*LISTED ENTRIES*
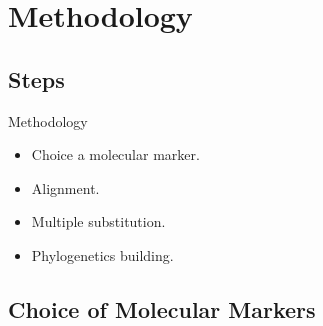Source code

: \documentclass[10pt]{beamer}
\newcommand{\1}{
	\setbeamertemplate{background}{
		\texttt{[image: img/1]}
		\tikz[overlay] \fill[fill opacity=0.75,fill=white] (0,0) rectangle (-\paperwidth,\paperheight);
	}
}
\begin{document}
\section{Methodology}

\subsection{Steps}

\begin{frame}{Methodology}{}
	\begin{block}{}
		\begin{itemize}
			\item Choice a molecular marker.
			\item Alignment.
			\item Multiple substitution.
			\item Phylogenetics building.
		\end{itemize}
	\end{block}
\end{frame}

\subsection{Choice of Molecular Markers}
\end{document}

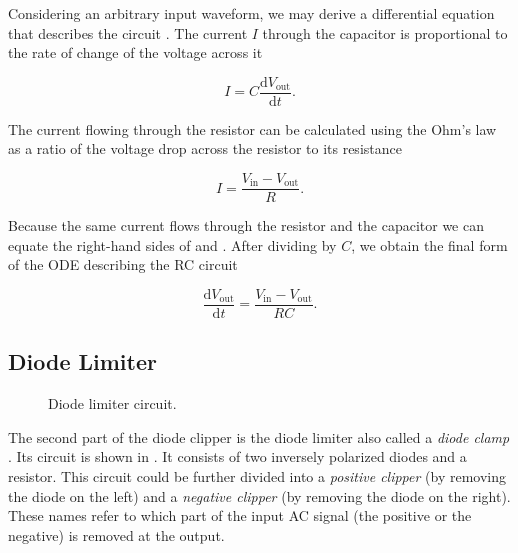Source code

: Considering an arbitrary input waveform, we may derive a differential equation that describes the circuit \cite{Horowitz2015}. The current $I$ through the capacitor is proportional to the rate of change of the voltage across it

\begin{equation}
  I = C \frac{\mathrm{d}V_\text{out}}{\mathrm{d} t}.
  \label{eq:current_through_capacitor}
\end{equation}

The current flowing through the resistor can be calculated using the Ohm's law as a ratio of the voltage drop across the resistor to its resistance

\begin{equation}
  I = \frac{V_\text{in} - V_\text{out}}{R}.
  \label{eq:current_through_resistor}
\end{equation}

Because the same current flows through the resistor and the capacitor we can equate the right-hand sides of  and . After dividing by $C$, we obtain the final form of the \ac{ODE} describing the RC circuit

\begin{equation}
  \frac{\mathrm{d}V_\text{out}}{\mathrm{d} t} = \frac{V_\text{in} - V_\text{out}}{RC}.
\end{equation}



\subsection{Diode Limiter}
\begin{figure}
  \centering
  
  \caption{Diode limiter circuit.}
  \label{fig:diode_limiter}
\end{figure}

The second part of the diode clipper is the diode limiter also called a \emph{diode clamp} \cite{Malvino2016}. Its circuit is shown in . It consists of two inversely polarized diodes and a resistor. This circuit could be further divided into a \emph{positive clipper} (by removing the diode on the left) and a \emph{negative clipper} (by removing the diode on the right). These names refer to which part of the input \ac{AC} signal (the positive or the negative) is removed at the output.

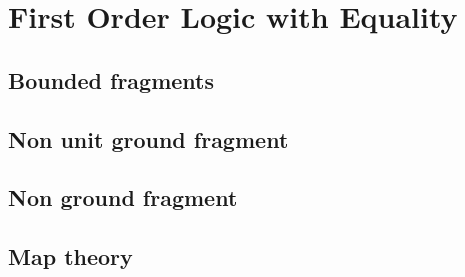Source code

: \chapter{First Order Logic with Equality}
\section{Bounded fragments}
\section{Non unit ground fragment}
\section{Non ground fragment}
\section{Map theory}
* * *
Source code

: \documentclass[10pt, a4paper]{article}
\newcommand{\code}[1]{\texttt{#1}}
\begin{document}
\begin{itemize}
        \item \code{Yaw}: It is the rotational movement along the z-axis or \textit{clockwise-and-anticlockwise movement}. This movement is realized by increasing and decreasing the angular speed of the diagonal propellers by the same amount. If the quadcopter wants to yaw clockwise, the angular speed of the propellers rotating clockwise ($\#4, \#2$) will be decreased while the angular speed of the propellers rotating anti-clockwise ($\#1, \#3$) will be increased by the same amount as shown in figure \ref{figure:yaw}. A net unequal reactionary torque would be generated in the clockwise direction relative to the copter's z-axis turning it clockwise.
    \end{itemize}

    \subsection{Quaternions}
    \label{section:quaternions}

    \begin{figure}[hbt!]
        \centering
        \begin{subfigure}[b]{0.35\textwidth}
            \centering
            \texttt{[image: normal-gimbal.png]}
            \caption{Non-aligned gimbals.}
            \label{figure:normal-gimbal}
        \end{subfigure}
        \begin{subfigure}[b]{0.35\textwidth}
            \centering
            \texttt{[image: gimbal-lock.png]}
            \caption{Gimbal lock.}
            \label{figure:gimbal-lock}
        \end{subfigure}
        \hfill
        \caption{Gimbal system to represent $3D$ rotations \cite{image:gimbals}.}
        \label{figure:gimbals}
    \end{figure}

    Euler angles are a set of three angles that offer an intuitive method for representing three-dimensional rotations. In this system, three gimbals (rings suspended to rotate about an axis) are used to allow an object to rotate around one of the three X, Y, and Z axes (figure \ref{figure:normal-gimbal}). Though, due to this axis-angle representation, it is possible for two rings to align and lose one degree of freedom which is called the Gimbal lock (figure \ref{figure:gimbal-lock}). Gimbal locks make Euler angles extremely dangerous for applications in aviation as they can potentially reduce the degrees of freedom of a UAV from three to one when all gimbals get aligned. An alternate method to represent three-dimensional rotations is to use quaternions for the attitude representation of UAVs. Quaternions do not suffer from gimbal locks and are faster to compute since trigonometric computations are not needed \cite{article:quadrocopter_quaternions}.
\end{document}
...
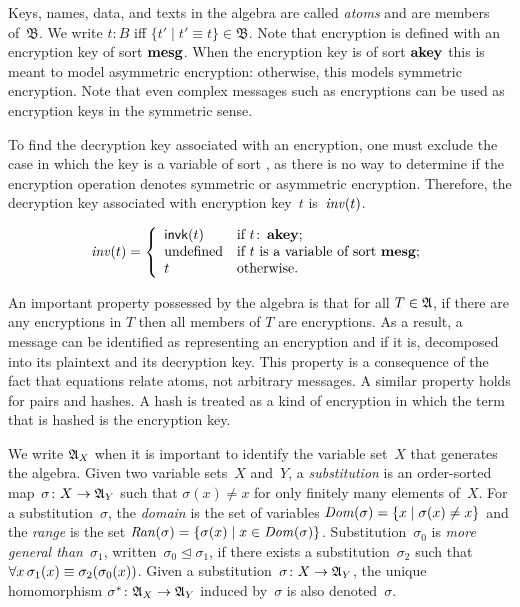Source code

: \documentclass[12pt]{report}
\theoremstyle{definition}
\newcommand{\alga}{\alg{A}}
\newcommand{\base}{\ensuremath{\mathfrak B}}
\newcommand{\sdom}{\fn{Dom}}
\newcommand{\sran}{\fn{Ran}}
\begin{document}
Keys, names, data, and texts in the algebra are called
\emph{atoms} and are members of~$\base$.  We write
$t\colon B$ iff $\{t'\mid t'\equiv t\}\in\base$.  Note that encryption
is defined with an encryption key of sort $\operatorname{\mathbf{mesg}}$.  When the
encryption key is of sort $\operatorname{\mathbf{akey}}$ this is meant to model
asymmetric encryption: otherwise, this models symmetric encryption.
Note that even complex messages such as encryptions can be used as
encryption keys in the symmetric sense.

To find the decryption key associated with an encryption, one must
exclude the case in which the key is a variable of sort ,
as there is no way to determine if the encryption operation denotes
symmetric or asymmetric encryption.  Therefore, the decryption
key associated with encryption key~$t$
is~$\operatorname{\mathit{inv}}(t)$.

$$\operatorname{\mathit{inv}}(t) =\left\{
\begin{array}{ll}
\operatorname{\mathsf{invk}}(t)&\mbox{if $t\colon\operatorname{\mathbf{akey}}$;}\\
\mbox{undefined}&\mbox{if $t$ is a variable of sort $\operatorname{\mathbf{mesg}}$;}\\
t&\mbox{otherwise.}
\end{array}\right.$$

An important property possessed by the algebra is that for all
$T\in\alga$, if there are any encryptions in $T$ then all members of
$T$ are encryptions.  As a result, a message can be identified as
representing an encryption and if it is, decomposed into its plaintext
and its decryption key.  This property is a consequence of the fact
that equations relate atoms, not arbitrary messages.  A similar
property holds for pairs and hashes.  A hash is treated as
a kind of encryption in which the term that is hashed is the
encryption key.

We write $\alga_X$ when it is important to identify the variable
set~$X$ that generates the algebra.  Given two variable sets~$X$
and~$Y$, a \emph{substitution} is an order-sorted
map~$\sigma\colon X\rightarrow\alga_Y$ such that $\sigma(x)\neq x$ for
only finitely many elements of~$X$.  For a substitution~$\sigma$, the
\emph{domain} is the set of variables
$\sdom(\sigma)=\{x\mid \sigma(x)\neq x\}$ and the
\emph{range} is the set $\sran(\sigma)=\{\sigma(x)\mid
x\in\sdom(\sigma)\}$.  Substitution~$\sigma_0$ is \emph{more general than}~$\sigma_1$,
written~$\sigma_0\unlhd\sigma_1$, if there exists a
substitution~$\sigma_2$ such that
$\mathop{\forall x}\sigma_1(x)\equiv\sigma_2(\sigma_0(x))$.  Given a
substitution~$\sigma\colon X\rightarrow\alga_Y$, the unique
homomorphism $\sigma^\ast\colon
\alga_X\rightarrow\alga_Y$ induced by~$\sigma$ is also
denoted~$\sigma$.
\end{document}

*DIRECTIONS*
Would you copy every line of the entries in which "documentclass" appears?

*EXERCISE OUTPUT*
: \documentclass[10pt]{beamer}
: \documentclass[10pt, a4paper]{article}
: \documentclass[12pt]{report}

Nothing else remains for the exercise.